There are heated views of what lucky 23 players will represent the USA in the World Cup on many of the “usual suspect” websites.  There’s also much discussion about the 30 (or “26-28”) players that Bob Bradley will call into camp in Princeton, NJ.   The lists from the various pundits are not going to vary much.  Let’s be honest, except for some corner cases (Gomez, Buddle, Klestjan, etc.) we are all talking about the same people.

(Note to players/staff headed to Princeton:  Hoagie Haven = best subs, Chuck’s Chicken Wings = best buffalo wings, Princeton Record Exchange = toil away after practice hunting for the perfect $2 CD, Halo Pub = good, and relatively cheap coffee.  Best desserts?  Talk to Puchón at the The Little Chef Pastry Shop – OK, he’s a friend, so please say hello for me.  I could go on . . . but Mr. Bradley probably has this covered.)

While I’ll be interested in the one or two surprises we’ll inevitably see, as dreamer who yearns for the beautiful game (nearly) as much as the victory, I find another exercise very interesting.  What would the best 23 players be if we were picking a ‘jogo bonito’ team?   How close can we get?

Let’s give it a try . . . and yes, you’ll need to suspend reality for a bit here.

Goalkeepers:  I’m not anti-keeper, really, I promise.  But as for this exercise, pick whoever you want.  I’ll say: Howard.   (For arguments of beautiful soccer, it might as well be Tony Meola, as it makes little difference.  Just beg them not to boot every kick as far as humanly possible.)

Defenders:  Yikes.  Not the place to start when dreaming of beautiful, creative soccer.  I could argue all of my choices here, but will go with Castillo, Edu, Onyewu and Spector.  None of them is pure destructive force, but Gooch will need to be on his best behavior to stay out of the referee’s book.

Midfielders:   Thing begin looking up here a bit.   Adu, Feilhaber, Torres and Donovan bring skill and creativity.  If there isn’t enough ball-winning in the midfield, move Edu from defense up and put someone else in the center of defense.

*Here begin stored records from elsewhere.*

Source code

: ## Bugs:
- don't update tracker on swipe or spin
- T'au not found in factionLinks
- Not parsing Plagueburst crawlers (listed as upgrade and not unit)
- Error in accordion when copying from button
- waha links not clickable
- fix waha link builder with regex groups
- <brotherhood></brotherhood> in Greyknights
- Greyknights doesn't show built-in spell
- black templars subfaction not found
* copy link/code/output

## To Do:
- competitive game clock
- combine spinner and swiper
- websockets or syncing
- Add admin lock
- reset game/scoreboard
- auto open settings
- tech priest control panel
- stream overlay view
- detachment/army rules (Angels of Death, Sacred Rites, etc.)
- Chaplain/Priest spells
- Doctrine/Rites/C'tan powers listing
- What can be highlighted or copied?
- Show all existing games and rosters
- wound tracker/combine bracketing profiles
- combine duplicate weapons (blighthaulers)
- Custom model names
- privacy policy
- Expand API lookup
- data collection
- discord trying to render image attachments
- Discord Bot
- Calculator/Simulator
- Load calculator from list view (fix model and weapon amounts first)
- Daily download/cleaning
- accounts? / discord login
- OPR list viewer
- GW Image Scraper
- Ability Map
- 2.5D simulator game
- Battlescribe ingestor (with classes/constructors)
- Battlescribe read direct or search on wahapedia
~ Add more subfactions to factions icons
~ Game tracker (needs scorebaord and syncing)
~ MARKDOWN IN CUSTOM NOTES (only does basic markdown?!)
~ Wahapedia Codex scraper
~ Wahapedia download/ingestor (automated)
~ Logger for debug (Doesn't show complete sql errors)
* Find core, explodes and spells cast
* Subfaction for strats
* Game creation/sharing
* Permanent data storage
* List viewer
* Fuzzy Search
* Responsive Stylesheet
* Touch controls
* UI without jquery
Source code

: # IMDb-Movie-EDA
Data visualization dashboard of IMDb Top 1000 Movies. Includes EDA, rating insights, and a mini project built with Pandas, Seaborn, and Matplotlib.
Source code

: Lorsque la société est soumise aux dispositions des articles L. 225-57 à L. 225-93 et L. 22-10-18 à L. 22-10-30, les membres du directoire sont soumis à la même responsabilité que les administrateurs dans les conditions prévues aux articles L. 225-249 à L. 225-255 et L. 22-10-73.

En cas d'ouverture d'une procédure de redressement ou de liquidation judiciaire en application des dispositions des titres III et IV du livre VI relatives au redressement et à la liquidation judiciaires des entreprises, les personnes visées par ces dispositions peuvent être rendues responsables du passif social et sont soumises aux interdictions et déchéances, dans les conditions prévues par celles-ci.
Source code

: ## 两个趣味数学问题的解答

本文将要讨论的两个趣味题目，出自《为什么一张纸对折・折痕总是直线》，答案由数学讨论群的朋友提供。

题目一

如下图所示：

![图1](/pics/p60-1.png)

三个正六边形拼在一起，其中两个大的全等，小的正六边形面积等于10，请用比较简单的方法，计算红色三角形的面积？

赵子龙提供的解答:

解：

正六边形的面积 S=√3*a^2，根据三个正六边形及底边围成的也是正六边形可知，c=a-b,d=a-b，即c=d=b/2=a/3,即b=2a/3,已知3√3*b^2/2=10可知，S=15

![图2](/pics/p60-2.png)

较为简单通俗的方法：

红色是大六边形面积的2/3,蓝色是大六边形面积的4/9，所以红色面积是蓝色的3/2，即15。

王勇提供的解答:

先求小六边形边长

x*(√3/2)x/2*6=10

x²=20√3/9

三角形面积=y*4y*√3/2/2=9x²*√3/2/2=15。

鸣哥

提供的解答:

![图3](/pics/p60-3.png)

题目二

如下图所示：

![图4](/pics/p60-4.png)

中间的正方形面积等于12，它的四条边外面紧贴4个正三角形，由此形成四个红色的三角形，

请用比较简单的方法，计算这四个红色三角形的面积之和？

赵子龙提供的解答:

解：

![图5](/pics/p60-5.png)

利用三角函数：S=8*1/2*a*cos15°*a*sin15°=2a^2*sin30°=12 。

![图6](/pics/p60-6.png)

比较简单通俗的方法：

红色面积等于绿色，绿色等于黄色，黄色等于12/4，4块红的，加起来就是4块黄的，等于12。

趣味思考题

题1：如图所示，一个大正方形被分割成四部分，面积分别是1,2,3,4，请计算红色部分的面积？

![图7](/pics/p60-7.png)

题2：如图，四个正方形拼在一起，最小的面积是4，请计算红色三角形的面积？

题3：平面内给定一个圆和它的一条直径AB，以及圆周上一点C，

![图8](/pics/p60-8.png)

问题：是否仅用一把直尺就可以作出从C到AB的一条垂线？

Forwards:   Dempsey is a lock for me.  I know he could play midfield, but I’m going with a Dempsey/Altidore front line hoping for skill, inventiveness and an interesting partnership.

Bench:  I won’t attempt to fill out a full 23 based on creativity and skill alone, but can think of some likely bench players including Parkhurst, Bradley, Klestjan, Buddle, Beasley, Gomez and Cooper.

Now, before you walk away laughing, and convinced that I’ve lost my marbles.  Let me try to redeem the last shred of credibility I may have started with here.

First, my thinking.  I yearn for creativity.  I would like to see skill, control and inventiveness.   I would like not to see red cards.   I would like to see passes, often along the ground, always to players in the same jersey.  Cutting passes through the opposing team are also welcome.   I would like to see risks – especially in the other team’s half. 

Second, my caveats.   I’m not suggesting Bob Bradley pick this team for the 2010 World Cup.  I am not even suggesting my team would win more games than the actual team which will be picked, who despite moments of blog-based criticism, I will cheer for wholeheartedly.

Third, my explanation.  If I’m not recommending this line-up and am not even sure it would win more games, what’s the purpose? 

We need to drive home the realization of how hard it is for us to find creativity in our player pool.  And we would be well served to never let go of the search.

While this team might lose more games, I would relish each victory of a creative team more and be hurt more my each loss.   Creative soccer is more likely to create those “wow” moments that create US Soccer fans, smiles and respect.

And that is worth getting creative about.